Amazon’s New Weapon in Its War With Netflix: An Israeli Executive

Sharon Tal Yguado takes over the role after her predecessor was fired over sexual harassment complaints

Sharon Tal Yguado

Sharon Tal Yguado, an Israeli living in Los Angeles, was appointed as the interim head of Amazon’s dramas and comedies division, promoted from the scripted TV division. She will replace Joe Lewis, who produced two of Amazon’s top series: “Transparent” and “Mozart in the Jungle.” 

Tal Yguado, who is 43, was formerly the vice president of the international division at Fox. She was one of the people who helped develop the “Walking Dead” zombie series. The drama garnered great reviews and was distributed in over 200 countries around the world. She subsequently produced “Outcast” for Fox, before joining Amazon after its CEO, Jeff Bezos, decided that his company and its television series needed to carry as broad an international appeal as possible.

In her new role, Tal Yguado will be asked to enlarge the range of Amazon creations in an attempt to compete with companies such as Netflix and Hulu. Among other achievements, Tal Yguado has also promoted the production of American adaptations of Israeli series, buying the screenplay rights for “Ish Hashuv Meod” (“A Very Important Person”) and “Kfulim.” The latter was adapted for American audiences as a series called “False Flag.”

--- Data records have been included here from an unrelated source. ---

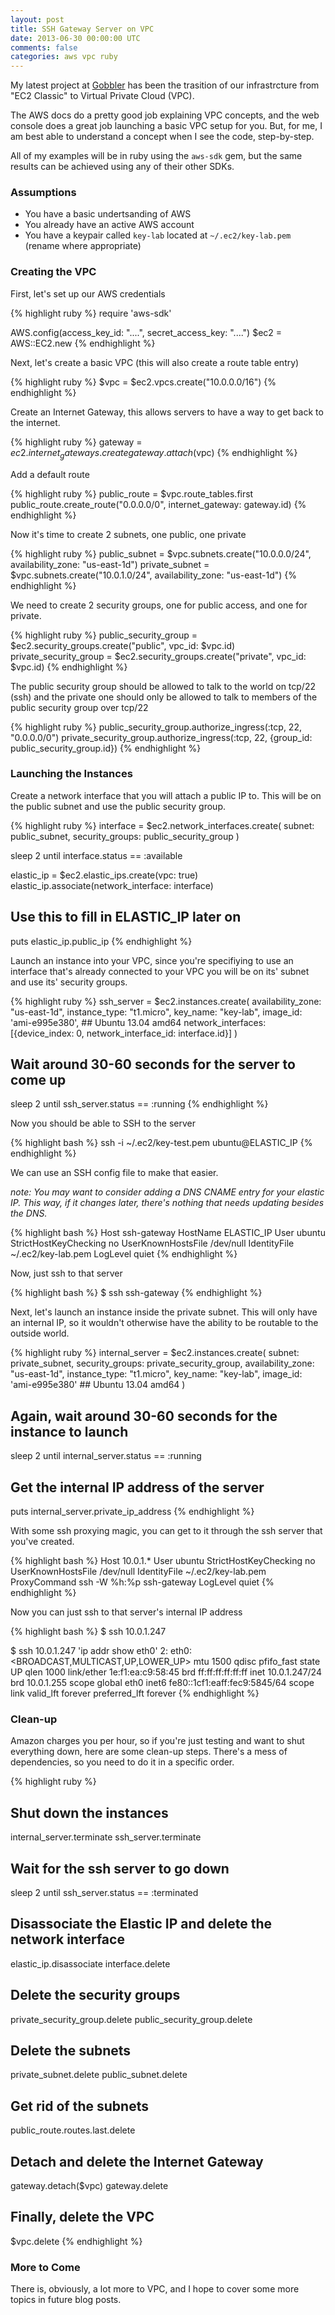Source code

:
 ```yaml
---           
layout: post
title: SSH Gateway Server on VPC
date: 2013-06-30 00:00:00 UTC
comments: false
categories: aws vpc ruby
---
```


My latest project at [Gobbler](http://gobbler.com) has been the trasition
of our infrastrcture from "EC2 Classic" to Virtual Private Cloud (VPC).

The AWS docs do a pretty good job explaining VPC concepts, and the web
console does a great job launching a basic VPC setup for you. But, for
me, I am best able to understand a concept when I see the code,
step-by-step.

All of my examples will be in ruby using the `aws-sdk` gem, but the same
results can be achieved using any of their other SDKs.

### Assumptions

  * You have a basic undertsanding of AWS
  * You already have an active AWS account
  * You have a keypair called `key-lab` located at `~/.ec2/key-lab.pem` (rename where appropriate)



### Creating the VPC

First, let's set up our AWS credentials

{% highlight ruby %}
  require 'aws-sdk'

  AWS.config(access_key_id: "....", secret_access_key: "....")
  $ec2 = AWS::EC2.new
{% endhighlight %}

Next, let's create a basic VPC (this will also create a route table
entry)

{% highlight ruby %}
  $vpc = $ec2.vpcs.create("10.0.0.0/16")
{% endhighlight %}

Create an Internet Gateway, this allows servers to have a way to get
back to the internet.

{% highlight ruby %}
  gateway = $ec2.internet_gateways.create
  gateway.attach($vpc)
{% endhighlight %}

Add a default route

{% highlight ruby %}
  public_route = $vpc.route_tables.first
  public_route.create_route("0.0.0.0/0", internet_gateway: gateway.id)
{% endhighlight %}

Now it's time to create 2 subnets, one public, one private

{% highlight ruby %}
  public_subnet = $vpc.subnets.create("10.0.0.0/24", availability_zone: "us-east-1d")
  private_subnet = $vpc.subnets.create("10.0.1.0/24", availability_zone: "us-east-1d")
{% endhighlight %}

We need to create 2 security groups, one for public access, and one for
private. 

{% highlight ruby %}
  public_security_group = $ec2.security_groups.create("public", vpc_id: $vpc.id)
  private_security_group = $ec2.security_groups.create("private", vpc_id: $vpc.id)
{% endhighlight %}

The public security group should be allowed to talk to the
world on tcp/22 (ssh) and the private one should only be allowed to talk
to members of the public security group over tcp/22

{% highlight ruby %}
  public_security_group.authorize_ingress(:tcp, 22, "0.0.0.0/0")
  private_security_group.authorize_ingress(:tcp, 22, {group_id: public_security_group.id})
{% endhighlight %}



### Launching the Instances

Create a network interface that you will attach a public IP to. This
will be on the public subnet and use the public security group.

{% highlight ruby %}
  interface = $ec2.network_interfaces.create(
    subnet: public_subnet,
    security_groups: public_security_group
  )

  sleep 2 until interface.status == :available

  elastic_ip = $ec2.elastic_ips.create(vpc: true)
  elastic_ip.associate(network_interface: interface)

  ## Use this to fill in ELASTIC_IP later on
  puts elastic_ip.public_ip
{% endhighlight %}

Launch an instance into your VPC, since you're specifiying to
use an interface that's already connected to your VPC you will be on
its' subnet and use its' security groups.

{% highlight ruby %}
  ssh_server = $ec2.instances.create(
    availability_zone: "us-east-1d",
    instance_type: "t1.micro",
    key_name: "key-lab",
    image_id: 'ami-e995e380', ## Ubuntu 13.04 amd64
    network_interfaces: [{device_index: 0, network_interface_id: interface.id}]
  )

  ## Wait around 30-60 seconds for the server to come up
  sleep 2 until ssh_server.status == :running
{% endhighlight %}

Now you should be able to SSH to the server

{% highlight bash %}
  ssh -i ~/.ec2/key-test.pem ubuntu@ELASTIC_IP
{% endhighlight %}

We can use an SSH config file to make that easier.

_note: You may want to consider adding a DNS CNAME entry for your
elastic IP. This way, if it changes later, there's nothing that needs
updating besides the DNS._

{% highlight bash %}
Host ssh-gateway
   HostName ELASTIC_IP
   User ubuntu
   StrictHostKeyChecking no
   UserKnownHostsFile /dev/null
   IdentityFile ~/.ec2/key-lab.pem
   LogLevel quiet
{% endhighlight %}

Now, just ssh to that server

{% highlight bash %}
  $ ssh ssh-gateway
{% endhighlight %}

Next, let's launch an instance inside the private subnet. This will only
have an internal IP, so it wouldn't otherwise have the ability to
be routable to the outside world.

{% highlight ruby %}
  internal_server = $ec2.instances.create(
    subnet: private_subnet,
    security_groups: private_security_group,
    availability_zone: "us-east-1d",
    instance_type: "t1.micro",
    key_name: "key-lab",
    image_id: 'ami-e995e380' ## Ubuntu 13.04 amd64
  )

  ## Again, wait around 30-60 seconds for the instance to launch
  sleep 2 until internal_server.status == :running

  ## Get the internal IP address of the server
  puts internal_server.private_ip_address
{% endhighlight %}

With some ssh proxying magic, you can get to it through the ssh
server that you've created.

{% highlight bash %}
Host 10.0.1.*
   User ubuntu
   StrictHostKeyChecking no
   UserKnownHostsFile /dev/null
   IdentityFile ~/.ec2/key-lab.pem
   ProxyCommand ssh -W %h:%p ssh-gateway
   LogLevel quiet
{% endhighlight %}

Now you can just ssh to that server's internal IP address

{% highlight bash %}
  $ ssh 10.0.1.247

  $ ssh 10.0.1.247 'ip addr show eth0'
  2: eth0: <BROADCAST,MULTICAST,UP,LOWER_UP> mtu 1500 qdisc pfifo_fast state UP qlen 1000
      link/ether 1e:f1:ea:c9:58:45 brd ff:ff:ff:ff:ff:ff
      inet 10.0.1.247/24 brd 10.0.1.255 scope global eth0
      inet6 fe80::1cf1:eaff:fec9:5845/64 scope link 
         valid_lft forever preferred_lft forever
{% endhighlight %}

### Clean-up

Amazon charges you per hour, so if you're just testing and want to shut
everything down, here are some clean-up steps. There's a mess of
dependencies, so you need to do it in a specific order.

{% highlight ruby %}
  ## Shut down the instances
  internal_server.terminate
  ssh_server.terminate

  ## Wait for the ssh server to go down
  sleep 2 until ssh_server.status == :terminated

  ## Disassociate the Elastic IP and delete the network interface
  elastic_ip.disassociate
  interface.delete

  ## Delete the security groups
  private_security_group.delete
  public_security_group.delete

  ## Delete the subnets
  private_subnet.delete
  public_subnet.delete

  ## Get rid of the subnets
  public_route.routes.last.delete

  ## Detach and delete the Internet Gateway
  gateway.detach($vpc)
  gateway.delete

  ## Finally, delete the VPC
  $vpc.delete
{% endhighlight %}


### More to Come

There is, obviously, a lot more to VPC, and I hope to cover some more
topics in future blog posts. 
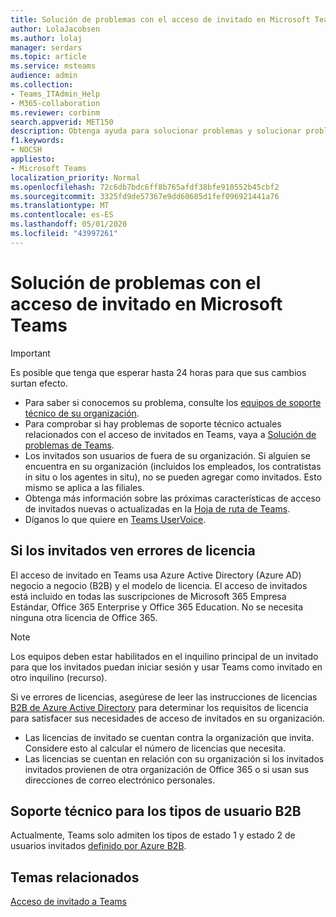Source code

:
 ```yaml
---
title: Solución de problemas con el acceso de invitado en Microsoft Teams
author: LolaJacobsen
ms.author: lolaj
manager: serdars
ms.topic: article
ms.service: msteams
audience: admin
ms.collection:
- Teams_ITAdmin_Help
- M365-collaboration
ms.reviewer: corbinm
search.appverid: MET150
description: Obtenga ayuda para solucionar problemas y solucionar problemas con el acceso de invitados en Microsoft Teams.
f1.keywords:
- NOCSH
appliesto:
- Microsoft Teams
localization_priority: Normal
ms.openlocfilehash: 72c6db7bdc6ff8b765afdf38bfe910552b45cbf2
ms.sourcegitcommit: 3325fd9de57367e9dd60685d1fef096921441a76
ms.translationtype: MT
ms.contentlocale: es-ES
ms.lasthandoff: 05/01/2020
ms.locfileid: "43997261"
---
```

<a name="troubleshoot-problems-with-guest-access-in-microsoft-teams"></a>Solución de problemas con el acceso de invitado en Microsoft Teams
======================================================

> [!IMPORTANT]
> Es posible que tenga que esperar hasta 24 horas para que sus cambios surtan efecto. 


- Para saber si conocemos su problema, consulte los [equipos de soporte técnico de su organización](Known-issues.md).
- Para comprobar si hay problemas de soporte técnico actuales relacionados con el acceso de invitados en Teams, vaya a [Solución de problemas de Teams](https://docs.microsoft.com/MicrosoftTeams/troubleshoot/).
- Los invitados son usuarios de fuera de su organización. Si alguien se encuentra en su organización (incluidos los empleados, los contratistas in situ o los agentes in situ), no se pueden agregar como invitados. Esto mismo se aplica a las filiales.
- Obtenga más información sobre las próximas características de acceso de invitados nuevas o actualizadas en la [Hoja de ruta de Teams](https://aka.ms/teamsroadmap).
- Díganos lo que quiere en [Teams UserVoice](https://aka.ms/TeamsUserVoice).

## <a name="if-your-guests-are-seeing-license-errors"></a>Si los invitados ven errores de licencia

El acceso de invitado en Teams usa Azure Active Directory (Azure AD) negocio a negocio (B2B) y el modelo de licencia. El acceso de invitados está incluido en todas las suscripciones de Microsoft 365 Empresa Estándar, Office 365 Enterprise y Office 365 Education. No se necesita ninguna otra licencia de Office 365.

> [!NOTE]
> Los equipos deben estar habilitados en el inquilino principal de un invitado para que los invitados puedan iniciar sesión y usar Teams como invitado en otro inquilino (recurso).

Si ve errores de licencias, asegúrese de leer las instrucciones de licencias [B2B de Azure Active Directory](https://docs.microsoft.com/azure/active-directory/b2b/licensing-guidance) para determinar los requisitos de licencia para satisfacer sus necesidades de acceso de invitados en su organización.


- Las licencias de invitado se cuentan contra la organización que invita. Considere esto al calcular el número de licencias que necesita.
- Las licencias se cuentan en relación con su organización si los invitados invitados provienen de otra organización de Office 365 o si usan sus direcciones de correo electrónico personales.

## <a name="support-for-b2b-user-types"></a>Soporte técnico para los tipos de usuario B2B
Actualmente, Teams solo admiten los tipos de estado 1 y estado 2 de usuarios invitados [definido por Azure B2B](https://docs.microsoft.com/azure/active-directory/b2b/user-properties).

## <a name="related-topics"></a>Temas relacionados

[Acceso de invitado a Teams](guest-access.md)



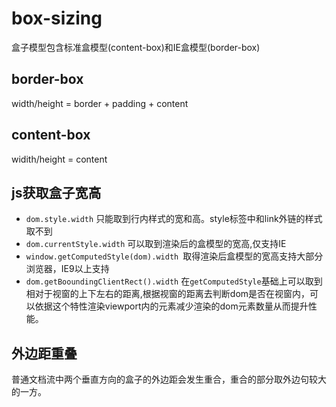 # box-sizing
盒子模型包含标准盒模型(content-box)和IE盒模型(border-box)
## border-box
width/height = border + padding + content
## content-box
widith/height = content
## js获取盒子宽高
-  ```dom.style.width``` 只能取到行内样式的宽和高。style标签中和link外链的样式取不到
-  ```dom.currentStyle.width``` 可以取到渲染后的盒模型的宽高,仅支持IE
-  ```window.getComputedStyle(dom).width ```取得渲染后盒模型的宽高支持大部分浏览器，IE9以上支持
-  ```dom.getBooundingClientRect().width``` 在```getComputedStyle```基础上可以取到相对于视窗的上下左右的距离,根据视窗的距离去判断dom是否在视窗内，可以依据这个特性渲染viewport内的元素减少渲染的dom元素数量从而提升性能。

## 外边距重叠
普通文档流中两个垂直方向的盒子的外边距会发生重合，重合的部分取外边句较大的一方。
[](https://upload-images.jianshu.io/upload_images/79178-7f94accd5a09b830.png?imageMogr2/auto-orient/strip|imageView2/2/w/515/format/webp)
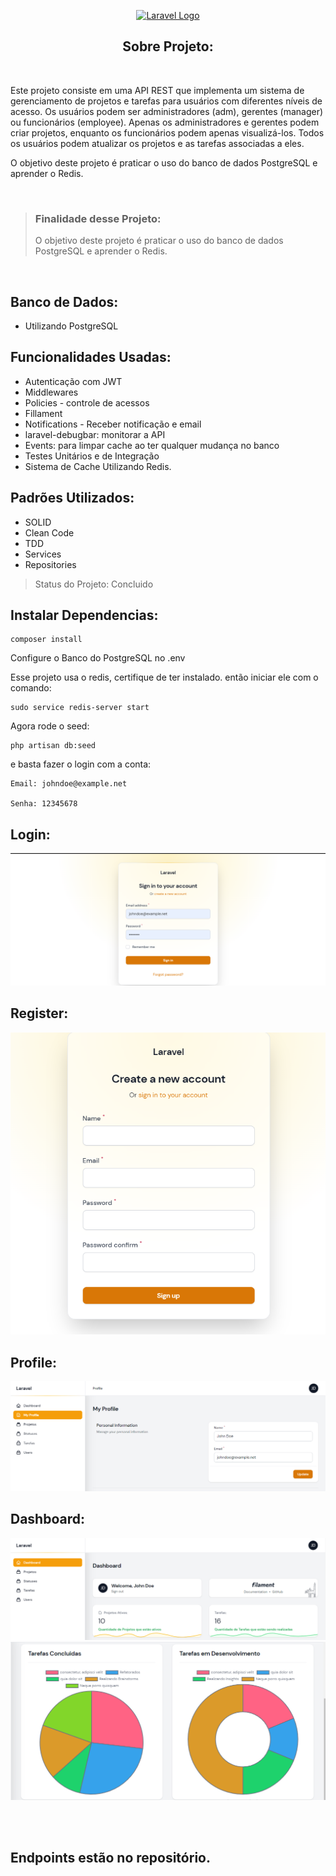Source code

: <p align="center"><a href="https://laravel.com" target="_blank"><img src="https://raw.githubusercontent.com/laravel/art/master/logo-lockup/5%20SVG/2%20CMYK/1%20Full%20Color/laravel-logolockup-cmyk-red.svg" width="400" alt="Laravel Logo"></a></p>

<h2 align="center">Sobre Projeto:</h2>

<br>

Este projeto consiste em uma API REST que implementa um sistema de gerenciamento de projetos e tarefas para usuários com diferentes níveis de acesso. Os usuários podem ser administradores (adm), gerentes (manager) ou funcionários (employee). Apenas os administradores e gerentes podem criar projetos, enquanto os funcionários podem apenas visualizá-los. Todos os usuários podem atualizar os projetos e as tarefas associadas a eles.

O objetivo deste projeto é praticar o uso do banco de dados PostgreSQL e aprender o Redis.

<br>

> ### Finalidade desse Projeto:
> O objetivo deste projeto é praticar o uso do banco de dados PostgreSQL e aprender o Redis.

<br>

## Banco de Dados:

- Utilizando PostgreSQL

## Funcionalidades Usadas:

- Autenticação com JWT
- Middlewares
- Policies - controle de acessos
- Fillament 
- Notifications - Receber notificação e email
- laravel-debugbar: monitorar a API
- Events: para limpar cache ao ter qualquer mudança no banco
- Testes Unitários e de Integração
- Sistema de Cache Utilizando Redis.

## Padrões Utilizados:
- SOLID
- Clean Code
- TDD
- Services
- Repositories

> Status do Projeto: Concluido 


## Instalar Dependencias:

```
composer install
```

Configure o Banco do PostgreSQL no .env

Esse projeto usa o redis, certifique de ter instalado.
então iniciar ele com o comando:

```
sudo service redis-server start
```

Agora rode o seed:

```
php artisan db:seed
```

e basta fazer o login com a conta:

```
Email: johndoe@example.net

Senha: 12345678
```

## Login:
![Login](Login.png)

## Register:
![Register](Register.png)

## Profile:
![Profile](Profile.png)

## Dashboard:

![DashboardM](DashboardM.png)
![Dashboard](Dashboard.png)

<br>
<br>

## Endpoints estão no repositório.

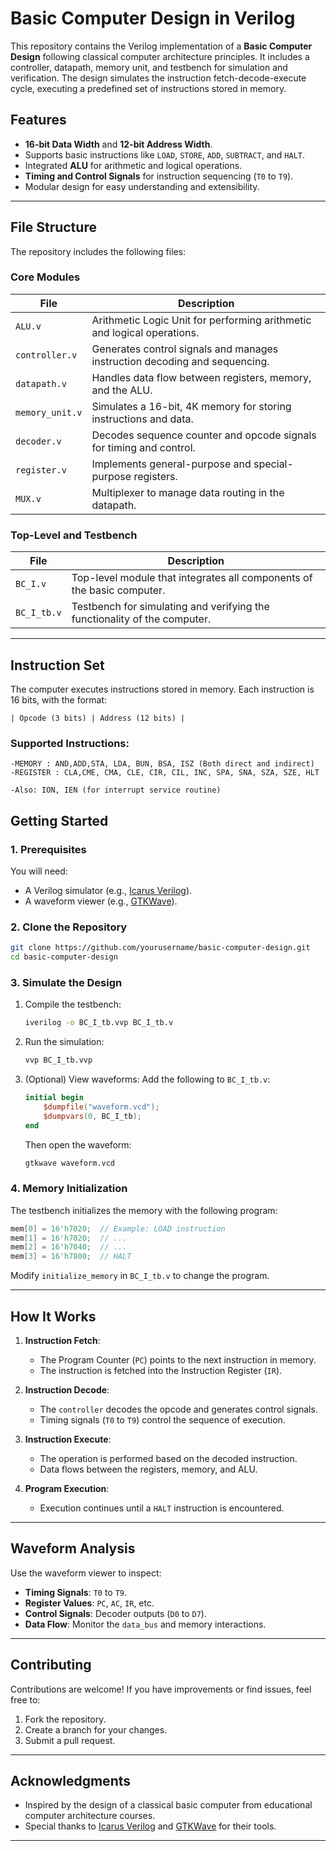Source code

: 
# **Basic Computer Design in Verilog**

This repository contains the Verilog implementation of a **Basic Computer Design** following classical computer architecture principles. It includes a controller, datapath, memory unit, and testbench for simulation and verification. The design simulates the instruction fetch-decode-execute cycle, executing a predefined set of instructions stored in memory.

## **Features**
- **16-bit Data Width** and **12-bit Address Width**.
- Supports basic instructions like `LOAD`, `STORE`, `ADD`, `SUBTRACT`, and `HALT`.
- Integrated **ALU** for arithmetic and logical operations.
- **Timing and Control Signals** for instruction sequencing (`T0` to `T9`).
- Modular design for easy understanding and extensibility.

---

## **File Structure**
The repository includes the following files:

### **Core Modules**
| File               | Description                                                                 |
|--------------------|-----------------------------------------------------------------------------|
| `ALU.v`            | Arithmetic Logic Unit for performing arithmetic and logical operations.     |
| `controller.v`     | Generates control signals and manages instruction decoding and sequencing.  |
| `datapath.v`       | Handles data flow between registers, memory, and the ALU.                  |
| `memory_unit.v`    | Simulates a 16-bit, 4K memory for storing instructions and data.            |
| `decoder.v`        | Decodes sequence counter and opcode signals for timing and control.         |
| `register.v`       | Implements general-purpose and special-purpose registers.                  |
| `MUX.v`            | Multiplexer to manage data routing in the datapath.                        |

### **Top-Level and Testbench**
| File               | Description                                                                 |
|--------------------|-----------------------------------------------------------------------------|
| `BC_I.v`           | Top-level module that integrates all components of the basic computer.      |
| `BC_I_tb.v`        | Testbench for simulating and verifying the functionality of the computer.   |

---

## **Instruction Set**
The computer executes instructions stored in memory. Each instruction is 16 bits, with the format:

```
| Opcode (3 bits) | Address (12 bits) |
```

### Supported Instructions:
```
-MEMORY : AND,ADD,STA, LDA, BUN, BSA, ISZ (Both direct and indirect)
-REGISTER : CLA,CME, CMA, CLE, CIR, CIL, INC, SPA, SNA, SZA, SZE, HLT

-Also: ION, IEN (for interrupt service routine)
```

## **Getting Started**

### **1. Prerequisites**
You will need:
- A Verilog simulator (e.g., [Icarus Verilog](https://iverilog.fandom.com/wiki/Installation)).
- A waveform viewer (e.g., [GTKWave](http://gtkwave.sourceforge.net/)).

### **2. Clone the Repository**
```bash
git clone https://github.com/yourusername/basic-computer-design.git
cd basic-computer-design
```

### **3. Simulate the Design**
1. Compile the testbench:
   ```bash
   iverilog -o BC_I_tb.vvp BC_I_tb.v
   ```
2. Run the simulation:
   ```bash
   vvp BC_I_tb.vvp
   ```
3. (Optional) View waveforms:
   Add the following to `BC_I_tb.v`:
   ```verilog
   initial begin
       $dumpfile("waveform.vcd");
       $dumpvars(0, BC_I_tb);
   end
   ```
   Then open the waveform:
   ```bash
   gtkwave waveform.vcd
   ```

### **4. Memory Initialization**
The testbench initializes the memory with the following program:
```verilog
mem[0] = 16'h7020;  // Example: LOAD instruction
mem[1] = 16'h7020;  // ...
mem[2] = 16'h7040;  // ...
mem[3] = 16'h7800;  // HALT
```
Modify `initialize_memory` in `BC_I_tb.v` to change the program.

---

## **How It Works**
1. **Instruction Fetch**:
   - The Program Counter (`PC`) points to the next instruction in memory.
   - The instruction is fetched into the Instruction Register (`IR`).

2. **Instruction Decode**:
   - The `controller` decodes the opcode and generates control signals.
   - Timing signals (`T0` to `T9`) control the sequence of execution.

3. **Instruction Execute**:
   - The operation is performed based on the decoded instruction.
   - Data flows between the registers, memory, and ALU.

4. **Program Execution**:
   - Execution continues until a `HALT` instruction is encountered.

---

## **Waveform Analysis**
Use the waveform viewer to inspect:
- **Timing Signals**: `T0` to `T9`.
- **Register Values**: `PC`, `AC`, `IR`, etc.
- **Control Signals**: Decoder outputs (`D0` to `D7`).
- **Data Flow**: Monitor the `data_bus` and memory interactions.

---

## **Contributing**
Contributions are welcome! If you have improvements or find issues, feel free to:
1. Fork the repository.
2. Create a branch for your changes.
3. Submit a pull request.

---

## **Acknowledgments**
- Inspired by the design of a classical basic computer from educational computer architecture courses.
- Special thanks to [Icarus Verilog](https://iverilog.fandom.com/wiki/Installation) and [GTKWave](http://gtkwave.sourceforge.net/) for their tools.

---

An Amazon employee feeds her dog a biscuit inside the Seattle company building on October 11, 2017.
Elaine Thompson/AP

In an interview with Haaretz last year, Tal Yguado was asked to what extent streaming companies such as Amazon and Netflix would change the look of contemporary television. “What Netflix has done and is doing is part of a wider phenomenon of changing viewer habits,” she replied. “What they showed us was that the artificial system we’d created, in which people paid a hundred dollars for subscribing to 300 channels which they didn’t watch, was not something the public wanted, but what the system compelled them to buy. As soon as the public was given an alternative which provided good content for one-tenth of the cost, with no advertising, people made the switch.” She added, “This was a message to the entire industry, stating that the party was over.”